Rouhani, whose administration struck a 2015 nuclear deal that brought Iran relief on sanctions, cannot run again due to constitutional term limits. That has created a potential free-for-all filing period for candidates when it opens in May.
Within Iran, candidates exist on a political spectrum that broadly includes hard-liners who want to expand Iran’s nuclear programme and confront the world, relative moderates who hold onto the status quo and so-called reformists who want to change the theocracy from within. Those calling for radical change find themselves blocked from even running for office by Iran’s constitutional watchdog, the Guardian Council.
A soldier has yet to serve as Iran’s top civilian leader since the Islamic Revolution, in part because of the initial suspicion that its conventional military forces remained loyal to the toppled shah. However, a line of former Guard leaders have begun raising their profiles ahead of the vote, and many may try to run.
They include Mohsen Rezaei, an outspoken former top commander; Hossein Dehghan, an adviser to Supreme Leader Ali Khamenei; Rostam Ghasemi, a former oil minister; and Mohammad Bagher Qalibaf, the speaker of Iran’s parliament known for his support of a bloody crackdown on students in 1999.
A younger generation of Guard leaders is in the mix as well, led by Saeed Mohammad, who once headed the Guard’s powerful Khatam al-Anbiya Construction Headquarters that is one of Iran’s biggest business conglomerates.
The debate over how much power the Guards should wield in Iran’s politics is as old as the Islamic Republic itself. Yet the force has been able to portray itself as the country’s defender through mass media on Iranian state television. Private local channels don’t exist.
— Rhetorical escalation —
Not totally unrelated to the forthcoming electoral contest, Iran’s political narrative since the Natanz fiasco is clearly hardening by the day. Iran’s supreme leader on Wednesday dismissed initial offers at talks in Vienna to save Tehran’s tattered nuclear deal as “not worth looking at”.
The comments by Ayatollah Ali Khamenei, who has final say on all matters of state in the Islamic Republic, came after a day that saw Iran’s president similarly ratchet up pressure over the accord.
European powers meanwhile warned Tehran in a formal round of negotiations that its actions were “particularly regrettable” and “dangerous.”
The talks already have been thrown into disarray by the weekend attack on Iran’s main Natanz nuclear enrichment site suspected to have been carried out by Israel.
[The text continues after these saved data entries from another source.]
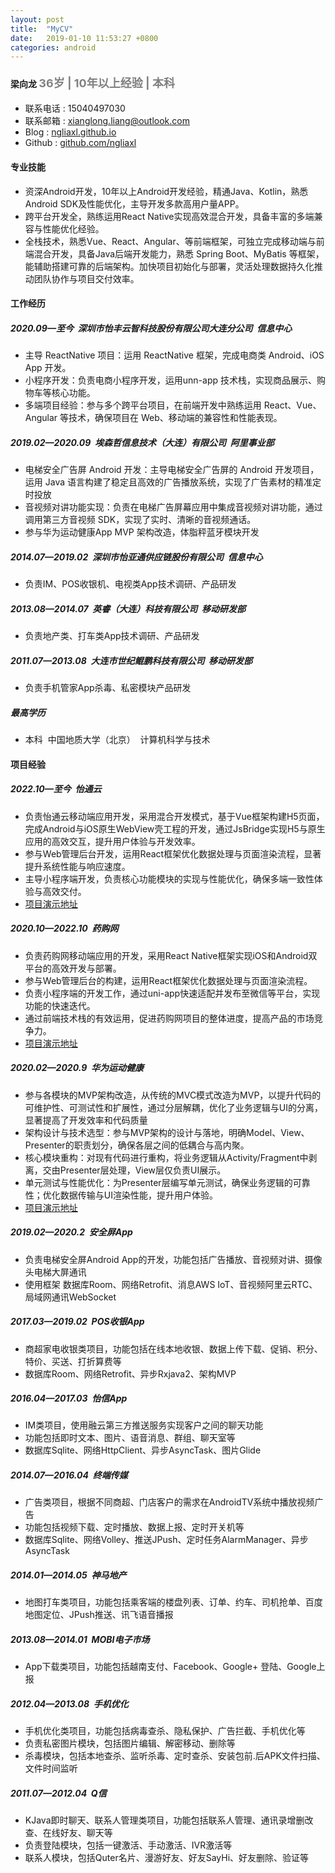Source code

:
 ```yaml
---
layout: post
title:  "MyCV"
date:   2019-01-10 11:53:27 +0800
categories: android
---
```


#### 梁向龙 <span style="font-size:18px;color:grey">36岁 | 10年以上经验 | 本科<span>
- 	联系电话 : 15040497030
-	联系邮箱 : <a href="mailto:xianglong.liang@outlook.com">xianglong.liang@outlook.com</a>
-	Blog : [ngliaxl.github.io](https://ngliaxl.github.io)
-	Github : [github.com/ngliaxl](https://github.com/ngLiaXL)

####	专业技能
-	资深Android开发，10年以上Android开发经验，精通Java、Kotlin，熟悉Android SDK及性能优化，主导开发多款高用户量APP。
-	跨平台开发全，熟练运用React Native实现高效混合开发，具备丰富的多端兼容与性能优化经验。
-	全栈技术，熟悉Vue、React、Angular、等前端框架，可独立完成移动端与前端混合开发，具备Java后端开发能力，熟悉 Spring Boot、MyBatis 等框架，
能辅助搭建可靠的后端架构。加快项目初始化与部署，灵活处理数据持久化推动团队协作与项目交付效率。

####	工作经历 
##### 2020.09—至今&nbsp;&nbsp;深圳市怡丰云智科技股份有限公司大连分公司&nbsp;&nbsp;信息中心  
- 主导 ReactNative 项目：运用 ReactNative 框架，完成电商类 Android、iOS App 开发。
- 小程序开发：负责电商小程序开发，运用unn-app 技术栈，实现商品展示、购物车等核心功能。
- 多端项目经验：参与多个跨平台项目，在前端开发中熟练运用 React、Vue、Angular 等技术，确保项目在 Web、移动端的兼容性和性能表现。

##### 2019.02—2020.09&nbsp;&nbsp;埃森哲信息技术（大连）有限公司&nbsp;&nbsp;阿里事业部
- 电梯安全广告屏 Android 开发：主导电梯安全广告屏的 Android 开发项目，运用 Java 语言构建了稳定且高效的广告播放系统，实现了广告素材的精准定时投放
- 音视频对讲功能实现：负责在电梯广告屏幕应用中集成音视频对讲功能，通过调用第三方音视频 SDK，实现了实时、清晰的音视频通话。
- 参与华为运动健康App MVP 架构改造，体脂秤蓝牙模块开发

##### 2014.07—2019.02&nbsp;&nbsp;深圳市怡亚通供应链股份有限公司&nbsp;&nbsp;信息中心 
- 负责IM、POS收银机、电视类App技术调研、产品研发

##### 2013.08—2014.07&nbsp;&nbsp;英睿（大连）科技有限公司&nbsp;&nbsp;移动研发部 
- 负责地产类、打车类App技术调研、产品研发

##### 2011.07—2013.08&nbsp;&nbsp;大连市世纪鲲鹏科技有限公司&nbsp;&nbsp;移动研发部
- 负责手机管家App杀毒、私密模块产品研发

##### 最高学历
-   本科&nbsp;&nbsp;中国地质大学（北京）&nbsp;&nbsp;计算机科学与技术

####	项目经验
##### 2022.10—至今&nbsp;&nbsp;怡通云

-	负责怡通云移动端应用开发，采用混合开发模式，基于Vue框架构建H5页面，完成Android与iOS原生WebView壳工程的开发，通过JsBridge实现H5与原生应用的高效交互，提升用户体验与开发效率。
-	参与Web管理后台开发，运用React框架优化数据处理与页面渲染流程，显著提升系统性能与响应速度。
-	主导小程序端开发，负责核心功能模块的实现与性能优化，确保多端一致性体验与高效交付。  
-	[项目演示地址](https://a.vmall.com/app/C103967345)

##### 2020.10—2022.10&nbsp;&nbsp;药购网 
-	负责药购网移动端应用的开发，采用React Native框架实现iOS和Android双平台的高效开发与部署。
-	参与Web管理后台的构建，运用React框架优化数据处理与页面渲染流程。
-	负责小程序端的开发工作，通过uni-app快速适配并发布至微信等平台，实现功能的快速迭代。
-	通过前端技术栈的有效运用，促进药购网项目的整体进度，提高产品的市场竞争力。
-	[项目演示地址](https://a.vmall.com/app/C103105531)

##### 2020.02—2020.9&nbsp;&nbsp;华为运动健康  
-   参与各模块的MVP架构改造，从传统的MVC模式改造为MVP，以提升代码的可维护性、可测试性和扩展性，通过分层解耦，优化了业务逻辑与UI的分离，显著提高了开发效率和代码质量
-   架构设计与技术选型：参与MVP架构的设计与落地，明确Model、View、Presenter的职责划分，确保各层之间的低耦合与高内聚。
-   核心模块重构：对现有代码进行重构，将业务逻辑从Activity/Fragment中剥离，交由Presenter层处理，View层仅负责UI展示。
-   单元测试与性能优化：为Presenter层编写单元测试，确保业务逻辑的可靠性；优化数据传输与UI渲染性能，提升用户体验。
-	[项目演示地址](https://a.vmall.com/app/C10414141)

##### 2019.02—2020.2&nbsp;&nbsp;安全屏App 
-	负责电梯安全屏Android App的开发，功能包括广告播放、音视频对讲、摄像头电梯大屏通讯
-	使用框架 数据库Room、网络Retrofit、消息AWS IoT、音视频阿里云RTC、局域网通讯WebSocket

##### 2017.03—2019.02&nbsp;&nbsp;POS收银App 
-	商超家电收银类项目，功能包括在线本地收银、数据上传下载、促销、积分、特价、买送、打折算费等
-	数据库Room、网络Retrofit、异步Rxjava2、架构MVP 

##### 2016.04—2017.03&nbsp;&nbsp;怡信App
-   IM类项目，使用融云第三方推送服务实现客户之间的聊天功能  
-   功能包括即时文本、图片、语音消息、群组、聊天室等    
-   数据库Sqlite、网络HttpClient、异步AsyncTask、图片Glide

##### 2014.07—2016.04&nbsp;&nbsp;终端传媒
-	广告类项目，根据不同商超、门店客户的需求在AndroidTV系统中播放视频广告  
-	功能包括视频下载、定时播放、数据上报、定时开关机等  
-	数据库Sqlite、网络Volley、推送JPush、定时任务AlarmManager、异步AsyncTask

<!--
-	**2014.07—2015.06，怡亚通，宇商网**  
项目简介：     
• 电商类项目，功能包括商品展示、下单、支付、定位等  
• 微信、支付宝、QQ、微博分享登录、高德定位  
• 数据库Sqlite、网络Volley、异步AsyncTask、图片Volley的NetworkImageView  
职责：   
• 负责整体项目设计及研发
-->

<!--
-	**2014.05—2014.07，英睿，中国故事**  
项目简介：     
• 电商酒类项目，功能包括扫描二维码分享品酒经验、文章发布等  
• 支付宝、微信支付宝、zbar二维码  
• 网络Volley  
职责：   
• 负责整体项目设计及研发
-->


##### 2014.01—2014.05&nbsp;&nbsp;神马地产 
-   地图打车类项目，功能包括乘客端的楼盘列表、订单、约车、司机抢单、百度地图定位、JPush推送、讯飞语音播报

##### 2013.08—2014.01&nbsp;&nbsp;MOBI电子市场
-	App下载类项目，功能包括越南支付、Facebook、Google+ 登陆、Google上报

##### 2012.04—2013.08&nbsp;&nbsp;手机优化 
-   手机优化类项目，功能包括病毒查杀、隐私保护、广告拦截、手机优化等   
-   负责私密图片模块，包括图片编辑、解密移动、删除等  
-   杀毒模块，包括本地查杀、监听杀毒、定时查杀、安装包前.后APK文件扫描、文件时间监听


##### 2011.07—2012.04&nbsp;&nbsp;Q信   
-	KJava即时聊天、联系人管理类项目，功能包括联系人管理、通讯录增删改查、在线好友、聊天等  
-	负责登陆模块，包括一键激活、手动激活、IVR激活等  
-	联系人模块，包括Quter名片、漫游好友、好友SayHi、好友删除、验证等
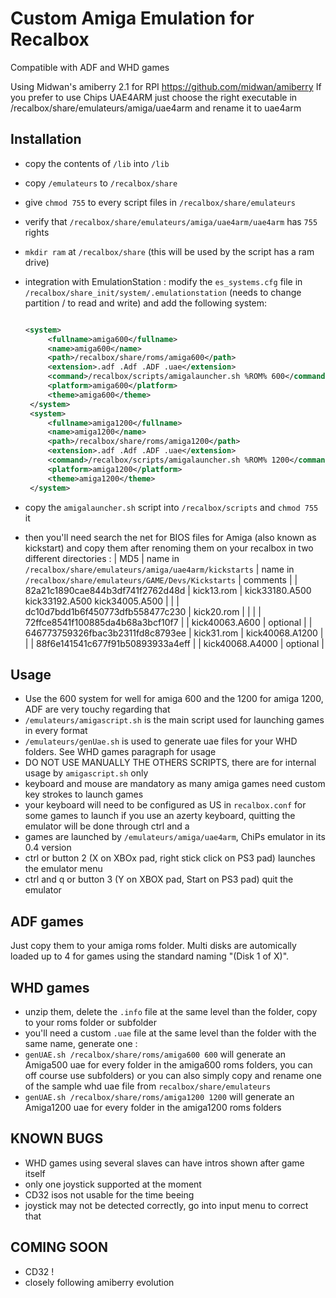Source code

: # Custom Amiga Emulation for Recalbox

Compatible with ADF and WHD games

Using Midwan's amiberry 2.1 for RPI https://github.com/midwan/amiberry
If you prefer to use Chips UAE4ARM just choose the right executable in /recalbox/share/emulateurs/amiga/uae4arm and rename it to uae4arm

Installation
--------------
- copy the contents of `/lib` into `/lib`
- copy `/emulateurs` to `/recalbox/share`
- give `chmod 755` to every script files in `/recalbox/share/emulateurs`
- verify that `/recalbox/share/emulateurs/amiga/uae4arm/uae4arm` has `755` rights
- `mkdir ram` at `/recalbox/share` (this will be used by the script has a ram drive)
- integration with EmulationStation : modify the `es_systems.cfg` file in `/recalbox/share_init/system/.emulationstation` (needs to change partition / to read and write) and add the following system:

   ```xml
   
   <system>
        <fullname>amiga600</fullname>
        <name>amiga600</name>
        <path>/recalbox/share/roms/amiga600</path>
        <extension>.adf .Adf .ADF .uae</extension>
		<command>/recalbox/scripts/amigalauncher.sh %ROM% 600</command>	
		<platform>amiga600</platform>
        <theme>amiga600</theme>
    </system>
	<system>
        <fullname>amiga1200</fullname>
        <name>amiga1200</name>
        <path>/recalbox/share/roms/amiga1200</path>
        <extension>.adf .Adf .ADF .uae</extension>
		<command>/recalbox/scripts/amigalauncher.sh %ROM% 1200</command>	
		<platform>amiga1200</platform>
        <theme>amiga1200</theme>
    </system>
   ```

- copy the `amigalauncher.sh` script into `/recalbox/scripts` and `chmod 755` it

- then you'll need search the net for BIOS files for Amiga (also known as kickstart) and copy them after renoming them on your recalbox in two different directories :
| MD5   | name in `/recalbox/share/emulateurs/amiga/uae4arm/kickstarts`   | name in `/recalbox/share/emulateurs/GAME/Devs/Kickstarts`   | comments   |
| 82a21c1890cae844b3df741f2762d48d    | kick13.rom      | kick33180.A500 kick33192.A500 kick34005.A500   |    | 
| dc10d7bdd1b6f450773dfb558477c230    | kick20.rom      |    |    | 
| 72ffce8541f100885da4b68a3bcf10f7    |                 | kick40063.A600   | optional   | 
| 646773759326fbac3b2311fd8c8793ee    | kick31.rom      | kick40068.A1200  |    | 
| 88f6e141541c677f91b50893933a4eff    |                 | kick40068.A4000  | optional   | 


Usage
-------
- Use the 600 system for well for amiga 600 and the 1200 for amiga 1200, ADF are very touchy regarding that
- `/emulateurs/amigascript.sh` is the main script used for launching games in every format
- `/emulateurs/genUae.sh` is used to generate uae files for your WHD folders. See WHD games paragraph for usage
- DO NOT USE MANUALLY THE OTHERS SCRIPTS, there are for internal usage by `amigascript.sh` only
- keyboard and mouse are mandatory as many amiga games need custom key strokes to launch games
- your keyboard will need to be configured as US in `recalbox.conf` for some games to launch if you use an azerty keyboard, quitting the emulator will be done through ctrl and a
- games are launched by `/emulateurs/amiga/uae4arm`, ChiPs emulator in its 0.4 version
- ctrl or button 2 (X on XBOx pad, right stick click on PS3 pad) launches the emulator menu
- ctrl and q or button 3 (Y on XBOX pad, Start on PS3 pad) quit the emulator

ADF games
---------
Just copy them to your amiga roms folder. Multi disks are automically loaded up to 4 for games using the standard naming "(Disk 1 of X)".

WHD games
------------------------
- unzip them, delete the `.info` file at the same level than the folder, copy to your roms folder or subfolder
- you'll need a custom `.uae` file at the same level than the folder with the same name, generate one :
- `genUAE.sh /recalbox/share/roms/amiga600 600` will generate an Amiga500 uae for every folder in the amiga600 roms folders, you can off course use subfolders) or you can also simply copy and rename one of the sample whd uae file from `recalbox/share/emulateurs`
 - `genUAE.sh /recalbox/share/roms/amiga1200 1200` will generate an Amiga1200 uae for every folder in the amiga1200 roms folders

KNOWN BUGS
------------
- WHD games using several slaves can have intros shown after game itself
- only one joystick supported at the moment
- CD32 isos not usable for the time beeing
- joystick may not be detected correctly, go into input menu to correct that

COMING SOON
-------------
- CD32 !
- closely following amiberry evolution
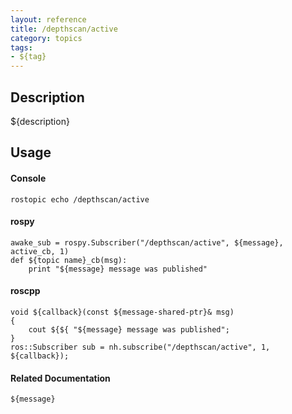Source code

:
```yaml
---
layout: reference
title: /depthscan/active
category: topics
tags: 
- ${tag}
---
```


## Description
${description}

## Usage
#### Console
```
rostopic echo /depthscan/active
```

#### rospy
```
awake_sub = rospy.Subscriber("/depthscan/active", ${message}, active_cb, 1)
def ${topic name}_cb(msg):
    print "${message} message was published"
```

#### roscpp
```
void ${callback}(const ${message-shared-ptr}& msg)
{
    cout ${${ "${message} message was published";
}
ros::Subscriber sub = nh.subscribe("/depthscan/active", 1, ${callback});
```

#### Related Documentation
``${message}``  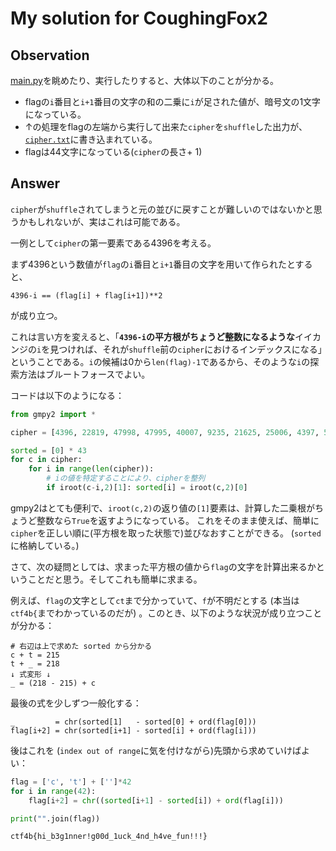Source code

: # My solution for CoughingFox2

## Observation
[main.py](../given_files/main.py)を眺めたり、実行したりすると、大体以下のことが分かる。
* flagの`i`番目と`i+1`番目の文字の和の二乗に`i`が足された値が、暗号文の1文字になっている。
* ↑の処理をflagの左端から実行して出来た`cipher`を`shuffle`した出力が、[`cipher.txt`](../given_files/cipher.txt)に書き込まれている。
* flagは44文字になっている(`cipher`の長さ+ 1)

## Answer
`cipher`が`shuffle`されてしまうと元の並びに戻すことが難しいのではないかと思うかもしれないが、実はこれは可能である。


一例として`cipher`の第一要素である4396を考える。

まず4396という数値が`flag`の`i`番目と`i+1`番目の文字を用いて作られたとすると、

`4396-i == (flag[i] + flag[i+1])**2`

が成り立つ。

これは言い方を変えると、「**`4396-i`の平方根がちょうど整数になるような**イイカンジの`i`を見つければ、それが`shuffle`前の`cipher`におけるインデックスになる」ということである。`i`の候補は0から`len(flag)-1`であるから、そのような`i`の探索方法はブルートフォースでよい。

コードは以下のようになる：
```python
from gmpy2 import *

cipher = [4396, 22819, 47998, 47995, 40007, 9235, 21625, 25006, 4397, 51534, 46680, 44129, 38055, 18513, 24368, 38451, 46240, 20758, 37257, 40830, 25293, 38845, 22503, 44535, 22210, 39632, 38046, 43687, 48413, 47525, 23718, 51567, 23115, 42461, 26272, 28933, 23726, 48845, 21924, 46225, 20488, 27579, 21636]

sorted = [0] * 43
for c in cipher:
    for i in range(len(cipher)):
        # iの値を特定することにより、cipherを整列
        if iroot(c-i,2)[1]: sorted[i] = iroot(c,2)[0]
```

gmpy2はとても便利で、`iroot(c,2)`の返り値の`[1]`要素は、計算した二乗根がちょうど整数なら`True`を返すようになっている。
これをそのまま使えば、簡単に`cipher`を正しい順に(平方根を取った状態で)並びなおすことができる。 (`sorted`に格納している。)

さて、次の疑問としては、求まった平方根の値から`flag`の文字を計算出来るかということだと思う。そしてこれも簡単に求まる。

例えば、`flag`の文字として`ct`まで分かっていて、`f`が不明だとする (本当は`ctf4b{`までわかっているのだが) 。このとき、以下のような状況が成り立つことが分かる：
```
# 右辺は上で求めた sorted から分かる
c + t = 215
t + _ = 218
↓ 式変形 ↓ 
_ = (218 - 215) + c

```
最後の式を少しずつ一般化する：
```
_         = chr(sorted[1]   - sorted[0] + ord(flag[0]))
flag[i+2] = chr(sorted[i+1] - sorted[i] + ord(flag[i]))
```
後はこれを (`index out of range`に気を付けながら)先頭から求めていけばよい：
```python
flag = ['c', 't'] + ['']*42 
for i in range(42):
    flag[i+2] = chr((sorted[i+1] - sorted[i]) + ord(flag[i]))

print("".join(flag))
```

```
ctf4b{hi_b3g1nner!g00d_1uck_4nd_h4ve_fun!!!}
```

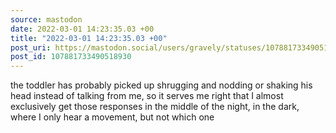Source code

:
 ```yaml
---
source: mastodon
date: 2022-03-01 14:23:35.03 +00
title: "2022-03-01 14:23:35.03 +00"
post_uri: https://mastodon.social/users/gravely/statuses/107881733490518930
post_id: 107881733490518930
---
```

the toddler has probably picked up shrugging and nodding or shaking his head instead of talking from me, so it serves me right that I almost exclusively get those responses in the middle of the night, in the dark, where I only hear a movement, but not which one


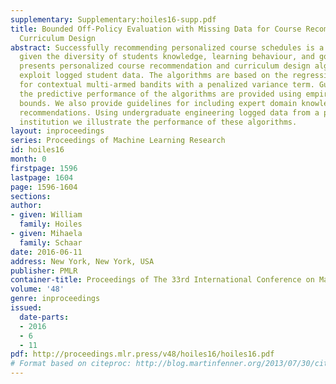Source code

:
 ```yaml
---
supplementary: Supplementary:hoiles16-supp.pdf
title: Bounded Off-Policy Evaluation with Missing Data for Course Recommendation and
  Curriculum Design
abstract: Successfully recommending personalized course schedules is a difficult problem
  given the diversity of students knowledge, learning behaviour, and goals. This paper
  presents personalized course recommendation and curriculum design algorithms that
  exploit logged student data. The algorithms are based on the regression estimator
  for contextual multi-armed bandits with a penalized variance term. Guarantees on
  the predictive performance of the algorithms are provided using empirical Bernstein
  bounds. We also provide guidelines for including expert domain knowledge into the
  recommendations. Using undergraduate engineering logged data from a post-secondary
  institution we illustrate the performance of these algorithms.
layout: inproceedings
series: Proceedings of Machine Learning Research
id: hoiles16
month: 0
firstpage: 1596
lastpage: 1604
page: 1596-1604
sections: 
author:
- given: William
  family: Hoiles
- given: Mihaela
  family: Schaar
date: 2016-06-11
address: New York, New York, USA
publisher: PMLR
container-title: Proceedings of The 33rd International Conference on Machine Learning
volume: '48'
genre: inproceedings
issued:
  date-parts:
  - 2016
  - 6
  - 11
pdf: http://proceedings.mlr.press/v48/hoiles16/hoiles16.pdf
# Format based on citeproc: http://blog.martinfenner.org/2013/07/30/citeproc-yaml-for-bibliographies/
---
```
Tehran retaliated by announcing it would enrich uranium up to 60% — higher than it ever has before but still lower than weapons-grade levels of 90%.
“The offers they provide are usually arrogant and humiliating (and) are not worth looking at,” the 81-year-old Khamenei said in an address marking the first day of the holy Muslim fasting month of Ramadan in Iran.
He also criticized the US and warned that time could be running out.
“The talks shouldn’t become talks of attrition,” Khamenei said. “They shouldn’t be in a way that parties drag on and prolong the talks. This is harmful to the country.”
Speaking to his Cabinet, Iranian President Hassan Rouhani said the first-generation IR-1 centrifuges that were damaged in Sunday’s attack would be replaced by advanced IR-6 centrifuges that enrich uranium much faster.
Rouhani used harsh words: “60% enrichment is an answer to your evilness. … We cut off both of your hands, one with IR-6 centrifuges and another one with 60%.”
Rouhani also accused Israel of being behind the Natanz attack and threatened to retaliate.
“Apparently this is a crime by the Zionists. If the Zionists take an action against our nation, we will respond,” he said, without elaborating.
Analysts believe waving the finger at Israel is the Iranian leaders’ best bet for rallying support at home. But the leaderships multiple failures in preventing or responding to the successive security setbacks could make the Iranian public’s reaction less predictable.